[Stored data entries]

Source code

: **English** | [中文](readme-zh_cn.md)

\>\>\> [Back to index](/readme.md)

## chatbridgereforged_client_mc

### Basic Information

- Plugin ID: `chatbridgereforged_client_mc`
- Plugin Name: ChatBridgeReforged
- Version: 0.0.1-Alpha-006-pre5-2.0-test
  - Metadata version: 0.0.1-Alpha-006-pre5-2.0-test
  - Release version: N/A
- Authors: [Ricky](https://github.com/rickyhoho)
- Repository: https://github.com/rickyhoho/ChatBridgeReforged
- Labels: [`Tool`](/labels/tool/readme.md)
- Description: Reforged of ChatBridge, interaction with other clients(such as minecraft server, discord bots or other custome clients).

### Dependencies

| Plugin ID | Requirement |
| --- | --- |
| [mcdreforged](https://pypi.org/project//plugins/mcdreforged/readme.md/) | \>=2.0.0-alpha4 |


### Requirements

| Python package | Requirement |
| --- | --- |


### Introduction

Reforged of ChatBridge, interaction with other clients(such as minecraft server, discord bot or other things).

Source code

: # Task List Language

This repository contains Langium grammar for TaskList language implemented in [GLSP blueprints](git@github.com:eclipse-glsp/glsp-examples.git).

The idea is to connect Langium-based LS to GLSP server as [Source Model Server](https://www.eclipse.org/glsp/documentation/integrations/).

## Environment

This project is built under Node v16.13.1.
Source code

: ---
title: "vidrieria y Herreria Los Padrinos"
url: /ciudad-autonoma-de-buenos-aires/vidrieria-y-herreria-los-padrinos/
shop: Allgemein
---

[Exercise details]
All of the entries above need to be output again exactly.

[Solution for this task]
Source code

: **English** | [中文](readme-zh_cn.md)

\>\>\> [Back to index](/readme.md)

## chatbridgereforged_client_mc

### Basic Information

- Plugin ID: `chatbridgereforged_client_mc`
- Plugin Name: ChatBridgeReforged
- Version: 0.0.1-Alpha-006-pre5-2.0-test
  - Metadata version: 0.0.1-Alpha-006-pre5-2.0-test
  - Release version: N/A
- Authors: [Ricky](https://github.com/rickyhoho)
- Repository: https://github.com/rickyhoho/ChatBridgeReforged
- Labels: [`Tool`](/labels/tool/readme.md)
- Description: Reforged of ChatBridge, interaction with other clients(such as minecraft server, discord bots or other custome clients).

### Dependencies

| Plugin ID | Requirement |
| --- | --- |
| [mcdreforged](https://pypi.org/project//plugins/mcdreforged/readme.md/) | \>=2.0.0-alpha4 |


### Requirements

| Python package | Requirement |
| --- | --- |


### Introduction

Reforged of ChatBridge, interaction with other clients(such as minecraft server, discord bot or other things).

Source code

: # Task List Language

This repository contains Langium grammar for TaskList language implemented in [GLSP blueprints](git@github.com:eclipse-glsp/glsp-examples.git).

The idea is to connect Langium-based LS to GLSP server as [Source Model Server](https://www.eclipse.org/glsp/documentation/integrations/).

## Environment

This project is built under Node v16.13.1.
Source code

: ---
title: "vidrieria y Herreria Los Padrinos"
url: /ciudad-autonoma-de-buenos-aires/vidrieria-y-herreria-los-padrinos/
shop: Allgemein
---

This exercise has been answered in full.